Find the probability that when a fair coin is flipped five times tails comes up exactly three times, the first and last flips come up tails, or the second and fourth flips come up heads.
Here the answer of first portion of the question (a fair coin is flipped five times tails comes up exactly three times) is 5/16(not the required answer). I think this is a problem of inclusion and exclusion but i don't know how to proceed. Can anyone please help me out?
Hints:
Inclusion-exclusion principle states that in the case of three events one has:
$$Pr(A\cup B\cup C)=Pr(A)+Pr(B)+Pr(C)-Pr(A\cap B)-Pr(A\cap C)-Pr(B\cap C)+Pr(A\cap B\cap C)$$
Let $A$ represent the event that exactly three of the flips are tails, $B$ the event that the first and last flips are both tails, and $C$ the event that the second and fourth flips are both heads.
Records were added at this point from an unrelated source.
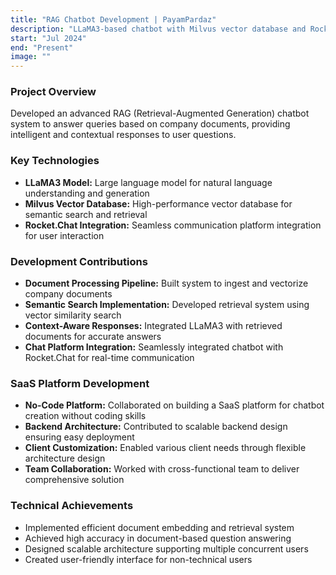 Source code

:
 ```yaml
---
title: "RAG Chatbot Development | PayamPardaz"
description: "LLaMA3-based chatbot with Milvus vector database and Rocket.Chat integration"
start: "Jul 2024"
end: "Present"
image: ""
---
```


### Project Overview
Developed an advanced RAG (Retrieval-Augmented Generation) chatbot system to answer queries based on company documents, providing intelligent and contextual responses to user questions.

### Key Technologies
- **LLaMA3 Model:** Large language model for natural language understanding and generation
- **Milvus Vector Database:** High-performance vector database for semantic search and retrieval
- **Rocket.Chat Integration:** Seamless communication platform integration for user interaction

### Development Contributions
- **Document Processing Pipeline:** Built system to ingest and vectorize company documents
- **Semantic Search Implementation:** Developed retrieval system using vector similarity search
- **Context-Aware Responses:** Integrated LLaMA3 with retrieved documents for accurate answers
- **Chat Platform Integration:** Seamlessly integrated chatbot with Rocket.Chat for real-time communication

### SaaS Platform Development
- **No-Code Platform:** Collaborated on building a SaaS platform for chatbot creation without coding skills
- **Backend Architecture:** Contributed to scalable backend design ensuring easy deployment
- **Client Customization:** Enabled various client needs through flexible architecture design
- **Team Collaboration:** Worked with cross-functional team to deliver comprehensive solution

### Technical Achievements
- Implemented efficient document embedding and retrieval system
- Achieved high accuracy in document-based question answering
- Designed scalable architecture supporting multiple concurrent users
- Created user-friendly interface for non-technical users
For each of the above probabilities they can be calculated using standard counting techniques and multiplication principle by noting that the sample space of all sequences of coin flips is in fact equiprobable.
(if the coin was biased and not fair, then a more direct probability argument should be used, but the basis of the argument is the same)
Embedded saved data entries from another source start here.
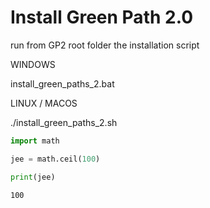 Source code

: # Install Green Path 2.0

run from GP2 root folder the installation script

WINDOWS

install_green_paths_2.bat

LINUX / MACOS

./install_green_paths_2.sh


```python
import math

jee = math.ceil(100)

print(jee)
```

    100



```python

```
For example, $Pr(A\cap B)$ refers to the probability of having exactly three tails and of those tails one is the first flip and another is the last flip.
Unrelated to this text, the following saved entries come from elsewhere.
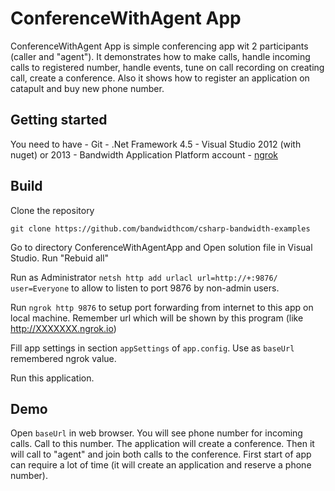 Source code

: # ConferenceWithAgent App
ConferenceWithAgent App is simple conferencing app wit 2 participants (caller and "agent"). It demonstrates how to make calls, handle incoming calls to registered number, handle events, tune on call recording on creating call, create a conference. Also it shows how to register an application on catapult and buy new phone number.


## Getting started
You need to have
    - Git
    - .Net Framework 4.5
    - Visual Studio 2012 (with nuget) or 2013
    - Bandwidth Application Platform account
    - [ngrok](https://ngrok.com/) 


## Build

Clone the repository

```console
git clone https://github.com/bandwidthcom/csharp-bandwidth-examples
```
Go to directory ConferenceWithAgentApp and Open solution file in Visual Studio. Run "Rebuid all"

Run as Administrator `netsh http add urlacl url=http://+:9876/ user=Everyone` to allow to listen to port 9876 by non-admin users.

Run `ngrok http 9876` to setup port forwarding from internet to this app on local machine. Remember url which will be shown by this program (like http://XXXXXXX.ngrok.io)

Fill app settings in section `appSettings` of `app.config`. Use as `baseUrl` remembered ngrok value.

Run this application. 





## Demo

Open `baseUrl` in web browser. You will see phone number for incoming calls. Call to this number. The application will create a conference. Then it will call to "agent" and join both calls to  the conference. 
First start of app can require a lot of time (it will create an application and reserve a phone number).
$$T\underbrace{\underline{~~}\underline{~~}\underline{~~}}_{\text{1xT, 2xH}}T$$
There are only three ways in which you can satisfy having exactly three tails with first and last flip being tails, namely the sequences $TTHHT,~THTHT,~THHTT$
Since there are three valid sequences out of the $2^5=32$ equally likely sequences, we have $Pr(A\cap B)=\frac{3}{32}$
The remaining terms can be calculated similarly.